Here's what to expect when it comes to postpartum hormone changes and tips for how you can help regulate your changing hormones.

Updated May 25, 2024

by Ashley Derderian Sousa

Labor & Delivery Nurse, BSN, RN, IBCLC

Medically reviewed by Stephanie Sublett

Board-Certified OB/GYN, FACOG, IBCLC

It’s no surprise that pregnancy and postpartum hormone changes can take us on quite the ride! During my education as a women’s health nurse, I learned quite a bit about the hormones responsible for these swings. But until I experienced it myself, I didn’t realize how much of an impact they could have on us. And everyone experiences them a bit differently. These hormones can also affect women differently depending on where you are in your pregnancy and postpartum recovery. It’s essential to understand what happens to our hormones once your baby arrives to help you better prepare for what to expect!

Hormones During Pregnancy

Before we dive into postpartum hormone changes, let’s talk about our hormones during pregnancy. After we deliver our baby, our hormone levels shift and change. Two specific hormones play a vital role: estrogen and progesterone. These hormone levels rise dramatically during pregnancy.1,2 Progesterone and estrogen are key in creating dopamine and serotonin, which may be why you feel calm and happy during your pregnancy!3,4,5,6 However, once our baby is born and the placenta is delivered, those levels plummet.2 This sudden shift can cause those feelings associated with “baby blues.”7

After your baby is born, levels of the hormones prolactin and oxytocin rise drastically, causing what I call a hormone tornado!7 It’s a lot to cope with the rise and fall of these different hormonal shifts. So, it’s no surprise many women feel emotionally fragile after the delivery of their babies.

Postpartum Hormone Changes

Now, let’s dig into the specifics of what’s happening during these postpartum hormone changes over time:

First Three Weeks

In the first few weeks after delivery, you will likely feel a swirling of emotions — some wonderful and others not so wonderful. As mentioned, the drop in progesterone and estrogen is to blame for those “baby blues,” making you feel like you have a mild form of depression and a bit down.7 You may experience sadness, mood swings, teariness, anxiety, insomnia, irritability, restlessness, and anger.8

This may surprise you because many expect to feel nothing but rainbows and butterflies.

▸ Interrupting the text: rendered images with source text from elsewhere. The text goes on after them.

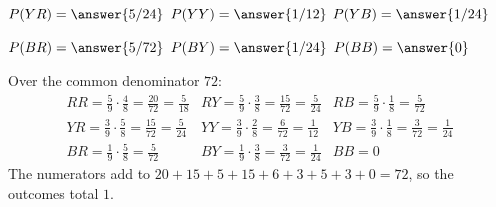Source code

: \documentclass[12pt]{ximera}
\begin{document}
\begin{problem}
\begin{prompt}
\smallskip
$P(YR)=\answer{5/24}$ \quad $P(YY)=\answer{1/12}$ \quad $P(YB)=\answer{1/24}$

\smallskip
$P(BR)=\answer{5/72}$ \quad $P(BY)=\answer{1/24}$ \quad $P(BB)=\answer{0}$

\begin{feedback}
Over the common denominator $72$:
\[
\begin{array}{lll}
RR=\frac59\cdot\frac48=\frac{20}{72}=\frac5{18} & RY=\frac59\cdot\frac38=\frac{15}{72}=\frac5{24} & RB=\frac59\cdot\frac18=\frac5{72}\\[4pt]
YR=\frac39\cdot\frac58=\frac{15}{72}=\frac5{24} & YY=\frac39\cdot\frac28=\frac6{72}=\frac1{12} & YB=\frac39\cdot\frac18=\frac3{72}=\frac1{24}\\[4pt]
BR=\frac19\cdot\frac58=\frac5{72} & BY=\frac19\cdot\frac38=\frac3{72}=\frac1{24} & BB=0
\end{array}
\]
The numerators add to $20+15+5+15+6+3+5+3+0=72$, so the outcomes total $1$.
\checkmark
\end{feedback}
\end{prompt}
\end{problem}
\end{document}
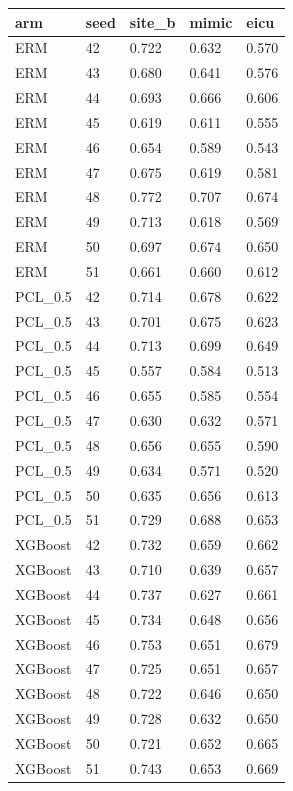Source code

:\begin{tabular}{lllll}
\hline
arm & seed & site\_b & mimic & eicu \\
\hline
ERM & 42 & 0.722 & 0.632 & 0.570 \\
ERM & 43 & 0.680 & 0.641 & 0.576 \\
ERM & 44 & 0.693 & 0.666 & 0.606 \\
ERM & 45 & 0.619 & 0.611 & 0.555 \\
ERM & 46 & 0.654 & 0.589 & 0.543 \\
ERM & 47 & 0.675 & 0.619 & 0.581 \\
ERM & 48 & 0.772 & 0.707 & 0.674 \\
ERM & 49 & 0.713 & 0.618 & 0.569 \\
ERM & 50 & 0.697 & 0.674 & 0.650 \\
ERM & 51 & 0.661 & 0.660 & 0.612 \\
PCL\_0.5 & 42 & 0.714 & 0.678 & 0.622 \\
PCL\_0.5 & 43 & 0.701 & 0.675 & 0.623 \\
PCL\_0.5 & 44 & 0.713 & 0.699 & 0.649 \\
PCL\_0.5 & 45 & 0.557 & 0.584 & 0.513 \\
PCL\_0.5 & 46 & 0.655 & 0.585 & 0.554 \\
PCL\_0.5 & 47 & 0.630 & 0.632 & 0.571 \\
PCL\_0.5 & 48 & 0.656 & 0.655 & 0.590 \\
PCL\_0.5 & 49 & 0.634 & 0.571 & 0.520 \\
PCL\_0.5 & 50 & 0.635 & 0.656 & 0.613 \\
PCL\_0.5 & 51 & 0.729 & 0.688 & 0.653 \\
XGBoost & 42 & 0.732 & 0.659 & 0.662 \\
XGBoost & 43 & 0.710 & 0.639 & 0.657 \\
XGBoost & 44 & 0.737 & 0.627 & 0.661 \\
XGBoost & 45 & 0.734 & 0.648 & 0.656 \\
XGBoost & 46 & 0.753 & 0.651 & 0.679 \\
XGBoost & 47 & 0.725 & 0.651 & 0.657 \\
XGBoost & 48 & 0.722 & 0.646 & 0.650 \\
XGBoost & 49 & 0.728 & 0.632 & 0.650 \\
XGBoost & 50 & 0.721 & 0.652 & 0.665 \\
XGBoost & 51 & 0.743 & 0.653 & 0.669 \\
\hline
\end{tabular}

However, about 80% of new mothers will experience these emotions.9 Please know that you’re certainly not alone! These feelings are considered normal, and they’re usually temporary.8 By the two-week mark, they typically subside.8,10 If they don’t, I recommend reaching out to your care providers. This can be a sign of postpartum anxiety and postpartum depression, which are highly treatable.10

Thankfully, our bodies make up for this drop in hormones by producing large amounts of oxytocin, also known as the “love hormone.” This will likely give you those warm and fuzzy feelings and strong motherly instincts when looking at and caring for your precious new baby.7 I always tell my patients and clients not to be concerned if they don’t feel that immediate bond with their baby. This can happen for various reasons and isn’t anything to feel down and out about. It will come in due time!11

Prolactin levels also rise after delivery, and they are to thank for our abundant breast milk production.7 However, prolactin can affect dopamine and cause moodiness, low energy levels, and slowed metabolism.24

First Six to Eight Weeks

The first six to eight weeks after delivery are a significant adjustment period. Some of that has to do with adjusting to these hormonal shifts, but lack of sleep, change in life roles, increased stress, and physical healing also contribute to these major changes.12 Be patient with yourself and your baby, eat a well-balanced diet, and sleep or rest when you can. In time, you will start to feel a bit more like yourself.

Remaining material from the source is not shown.